I am currently trying to access your API services by using Two-way SSL. I have followed all your examples of the "Hello World" Program.

In Postman: In settings, I set the cert.pem file I downloaded from Visa Developer Dashboard under "Credentials" and the private key downloaded from creating the project.
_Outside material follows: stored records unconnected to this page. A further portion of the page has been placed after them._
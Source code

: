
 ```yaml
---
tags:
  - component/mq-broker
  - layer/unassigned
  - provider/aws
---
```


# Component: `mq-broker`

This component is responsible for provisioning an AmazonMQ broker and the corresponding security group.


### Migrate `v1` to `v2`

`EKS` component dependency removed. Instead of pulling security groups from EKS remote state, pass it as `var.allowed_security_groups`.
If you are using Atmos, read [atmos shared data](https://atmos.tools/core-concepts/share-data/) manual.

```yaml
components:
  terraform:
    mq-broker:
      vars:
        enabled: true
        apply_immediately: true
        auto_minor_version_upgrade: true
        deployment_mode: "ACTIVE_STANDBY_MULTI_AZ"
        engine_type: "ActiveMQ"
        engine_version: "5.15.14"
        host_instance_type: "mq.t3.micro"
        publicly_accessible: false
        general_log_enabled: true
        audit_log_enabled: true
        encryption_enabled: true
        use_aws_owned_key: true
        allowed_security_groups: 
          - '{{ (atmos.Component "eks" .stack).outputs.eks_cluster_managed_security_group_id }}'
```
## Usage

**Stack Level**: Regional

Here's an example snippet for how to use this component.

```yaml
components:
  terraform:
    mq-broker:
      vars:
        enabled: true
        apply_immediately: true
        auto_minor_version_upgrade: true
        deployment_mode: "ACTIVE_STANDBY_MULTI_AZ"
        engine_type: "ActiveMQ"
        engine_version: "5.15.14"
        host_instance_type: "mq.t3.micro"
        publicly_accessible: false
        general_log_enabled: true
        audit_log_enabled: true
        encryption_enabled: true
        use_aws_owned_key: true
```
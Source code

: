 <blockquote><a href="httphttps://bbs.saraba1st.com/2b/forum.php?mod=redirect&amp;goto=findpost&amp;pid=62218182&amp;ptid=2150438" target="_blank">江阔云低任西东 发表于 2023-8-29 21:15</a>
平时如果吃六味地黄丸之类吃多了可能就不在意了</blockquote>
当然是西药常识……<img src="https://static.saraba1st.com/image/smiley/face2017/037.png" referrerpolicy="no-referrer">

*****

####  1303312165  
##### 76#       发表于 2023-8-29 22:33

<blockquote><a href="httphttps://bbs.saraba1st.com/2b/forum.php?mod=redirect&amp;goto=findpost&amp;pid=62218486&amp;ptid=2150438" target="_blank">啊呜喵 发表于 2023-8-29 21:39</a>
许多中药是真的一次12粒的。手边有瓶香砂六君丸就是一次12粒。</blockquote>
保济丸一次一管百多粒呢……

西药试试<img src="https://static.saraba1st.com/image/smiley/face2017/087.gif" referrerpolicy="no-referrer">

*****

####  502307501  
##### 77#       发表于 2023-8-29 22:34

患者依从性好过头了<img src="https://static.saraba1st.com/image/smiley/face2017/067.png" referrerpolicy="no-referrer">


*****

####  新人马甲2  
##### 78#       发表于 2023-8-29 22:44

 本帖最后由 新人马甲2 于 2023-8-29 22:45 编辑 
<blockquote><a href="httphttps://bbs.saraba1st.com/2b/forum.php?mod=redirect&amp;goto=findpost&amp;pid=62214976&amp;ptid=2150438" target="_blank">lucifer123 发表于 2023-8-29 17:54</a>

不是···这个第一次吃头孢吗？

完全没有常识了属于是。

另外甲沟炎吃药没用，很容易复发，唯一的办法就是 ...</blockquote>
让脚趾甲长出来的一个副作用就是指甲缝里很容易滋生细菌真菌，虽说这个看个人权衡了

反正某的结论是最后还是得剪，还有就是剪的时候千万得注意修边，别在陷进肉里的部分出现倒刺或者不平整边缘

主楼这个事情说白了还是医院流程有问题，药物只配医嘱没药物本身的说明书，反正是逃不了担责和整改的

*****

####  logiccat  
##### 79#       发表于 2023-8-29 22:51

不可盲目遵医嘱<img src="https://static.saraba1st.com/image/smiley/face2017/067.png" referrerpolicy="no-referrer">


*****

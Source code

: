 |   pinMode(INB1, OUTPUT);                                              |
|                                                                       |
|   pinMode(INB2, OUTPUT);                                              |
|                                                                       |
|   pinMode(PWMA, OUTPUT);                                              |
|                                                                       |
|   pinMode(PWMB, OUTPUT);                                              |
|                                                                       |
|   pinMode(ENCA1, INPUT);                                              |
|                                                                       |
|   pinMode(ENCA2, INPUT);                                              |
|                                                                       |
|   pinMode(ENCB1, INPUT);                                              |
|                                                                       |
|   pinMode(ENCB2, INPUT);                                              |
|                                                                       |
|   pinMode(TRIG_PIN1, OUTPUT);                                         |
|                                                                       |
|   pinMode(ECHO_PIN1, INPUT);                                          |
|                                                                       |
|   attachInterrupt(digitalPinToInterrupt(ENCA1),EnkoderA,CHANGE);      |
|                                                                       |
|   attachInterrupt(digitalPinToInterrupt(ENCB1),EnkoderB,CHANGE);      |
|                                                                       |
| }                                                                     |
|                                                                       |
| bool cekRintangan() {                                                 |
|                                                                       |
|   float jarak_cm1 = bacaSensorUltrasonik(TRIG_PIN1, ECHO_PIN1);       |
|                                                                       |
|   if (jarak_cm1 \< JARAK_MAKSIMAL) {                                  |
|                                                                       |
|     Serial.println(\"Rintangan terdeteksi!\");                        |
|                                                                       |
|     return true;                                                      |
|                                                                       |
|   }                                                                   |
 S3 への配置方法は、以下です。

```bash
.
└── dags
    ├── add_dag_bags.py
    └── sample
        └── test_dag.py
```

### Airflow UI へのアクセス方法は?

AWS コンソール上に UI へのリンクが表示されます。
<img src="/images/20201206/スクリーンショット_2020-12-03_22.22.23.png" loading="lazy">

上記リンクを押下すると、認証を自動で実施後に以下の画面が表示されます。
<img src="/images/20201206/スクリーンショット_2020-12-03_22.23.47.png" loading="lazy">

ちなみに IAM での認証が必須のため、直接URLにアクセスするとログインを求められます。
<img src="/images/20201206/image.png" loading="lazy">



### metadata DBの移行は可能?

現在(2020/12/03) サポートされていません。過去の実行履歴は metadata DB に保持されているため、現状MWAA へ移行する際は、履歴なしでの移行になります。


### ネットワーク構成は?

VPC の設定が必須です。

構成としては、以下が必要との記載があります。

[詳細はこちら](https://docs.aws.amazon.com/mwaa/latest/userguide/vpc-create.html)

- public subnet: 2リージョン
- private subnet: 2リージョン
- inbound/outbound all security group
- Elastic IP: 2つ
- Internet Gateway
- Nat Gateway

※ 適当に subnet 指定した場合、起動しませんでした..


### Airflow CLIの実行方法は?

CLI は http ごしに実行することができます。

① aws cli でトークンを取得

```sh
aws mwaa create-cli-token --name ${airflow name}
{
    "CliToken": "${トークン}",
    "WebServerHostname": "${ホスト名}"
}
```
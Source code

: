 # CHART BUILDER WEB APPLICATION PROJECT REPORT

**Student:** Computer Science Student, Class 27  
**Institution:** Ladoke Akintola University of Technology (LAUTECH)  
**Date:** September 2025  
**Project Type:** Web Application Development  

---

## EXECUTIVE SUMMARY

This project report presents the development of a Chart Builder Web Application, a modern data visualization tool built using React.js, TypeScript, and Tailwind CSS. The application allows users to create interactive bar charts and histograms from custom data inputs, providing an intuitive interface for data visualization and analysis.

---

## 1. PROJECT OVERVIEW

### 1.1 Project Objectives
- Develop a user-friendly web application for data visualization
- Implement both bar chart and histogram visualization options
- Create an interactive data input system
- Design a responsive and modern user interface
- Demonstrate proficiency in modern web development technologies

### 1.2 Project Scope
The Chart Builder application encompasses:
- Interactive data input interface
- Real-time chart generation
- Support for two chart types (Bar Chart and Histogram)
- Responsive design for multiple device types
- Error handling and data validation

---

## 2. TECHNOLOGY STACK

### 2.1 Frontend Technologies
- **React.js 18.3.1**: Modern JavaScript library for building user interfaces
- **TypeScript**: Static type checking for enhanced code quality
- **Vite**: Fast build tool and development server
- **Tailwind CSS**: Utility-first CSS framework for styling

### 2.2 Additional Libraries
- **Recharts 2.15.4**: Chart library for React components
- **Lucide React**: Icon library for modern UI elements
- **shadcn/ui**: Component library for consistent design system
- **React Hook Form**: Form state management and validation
The host is set to "sandbox.api.visa.com". After that, I go under authentication and use "Basic Authentication," where I insert the User ID and Password from the Visa Developer Dashboard.

In SoapUI: I create the p12 using OpenSSL and select the file in SoapUI's settings > SSL Settings. I pass the authentication as "Basic Auth," and I get the error.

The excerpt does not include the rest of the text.